Records excerpted from a collection
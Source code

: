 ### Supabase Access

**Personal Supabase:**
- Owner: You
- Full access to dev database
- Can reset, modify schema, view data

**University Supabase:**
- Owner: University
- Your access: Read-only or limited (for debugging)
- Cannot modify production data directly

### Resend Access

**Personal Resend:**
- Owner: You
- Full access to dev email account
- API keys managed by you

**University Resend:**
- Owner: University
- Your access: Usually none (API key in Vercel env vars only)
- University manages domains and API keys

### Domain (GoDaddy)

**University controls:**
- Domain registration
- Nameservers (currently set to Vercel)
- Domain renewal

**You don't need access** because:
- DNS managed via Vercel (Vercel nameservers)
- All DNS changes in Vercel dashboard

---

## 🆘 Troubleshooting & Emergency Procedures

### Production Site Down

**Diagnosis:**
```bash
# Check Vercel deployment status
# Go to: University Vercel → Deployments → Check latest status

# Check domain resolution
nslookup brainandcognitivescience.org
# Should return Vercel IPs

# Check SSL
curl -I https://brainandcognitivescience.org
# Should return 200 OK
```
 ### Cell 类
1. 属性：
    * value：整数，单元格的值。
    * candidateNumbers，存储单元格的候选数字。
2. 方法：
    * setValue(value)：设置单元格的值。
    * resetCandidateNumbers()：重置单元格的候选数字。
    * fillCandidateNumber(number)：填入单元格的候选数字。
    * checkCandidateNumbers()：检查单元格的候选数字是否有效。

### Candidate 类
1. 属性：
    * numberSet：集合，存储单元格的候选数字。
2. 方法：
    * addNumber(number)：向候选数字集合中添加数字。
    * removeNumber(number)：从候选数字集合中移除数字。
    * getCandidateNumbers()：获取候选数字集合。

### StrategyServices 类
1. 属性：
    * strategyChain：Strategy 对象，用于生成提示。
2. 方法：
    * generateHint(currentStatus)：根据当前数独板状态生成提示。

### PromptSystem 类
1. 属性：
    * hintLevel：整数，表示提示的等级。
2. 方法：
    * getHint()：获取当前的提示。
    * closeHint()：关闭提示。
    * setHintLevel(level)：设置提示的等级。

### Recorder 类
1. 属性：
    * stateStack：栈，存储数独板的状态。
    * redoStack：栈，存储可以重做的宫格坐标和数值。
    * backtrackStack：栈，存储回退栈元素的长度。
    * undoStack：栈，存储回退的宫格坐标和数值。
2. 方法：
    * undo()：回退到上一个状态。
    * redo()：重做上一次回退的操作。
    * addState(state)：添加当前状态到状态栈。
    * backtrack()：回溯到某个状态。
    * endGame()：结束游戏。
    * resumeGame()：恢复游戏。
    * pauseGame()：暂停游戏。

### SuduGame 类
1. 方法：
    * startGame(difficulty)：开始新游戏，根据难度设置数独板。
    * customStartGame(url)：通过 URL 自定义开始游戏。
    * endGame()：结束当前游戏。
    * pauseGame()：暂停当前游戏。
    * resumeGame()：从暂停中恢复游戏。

● WORK ORDER
Take every line from the data above that holds "University" and copy it out.

● SOLUTION BELOW
**University Supabase:**
- Owner: University
**University Resend:**
- Owner: University
- University manages domains and API keys
**University controls:**
# Go to: University Vercel → Deployments → Check latest status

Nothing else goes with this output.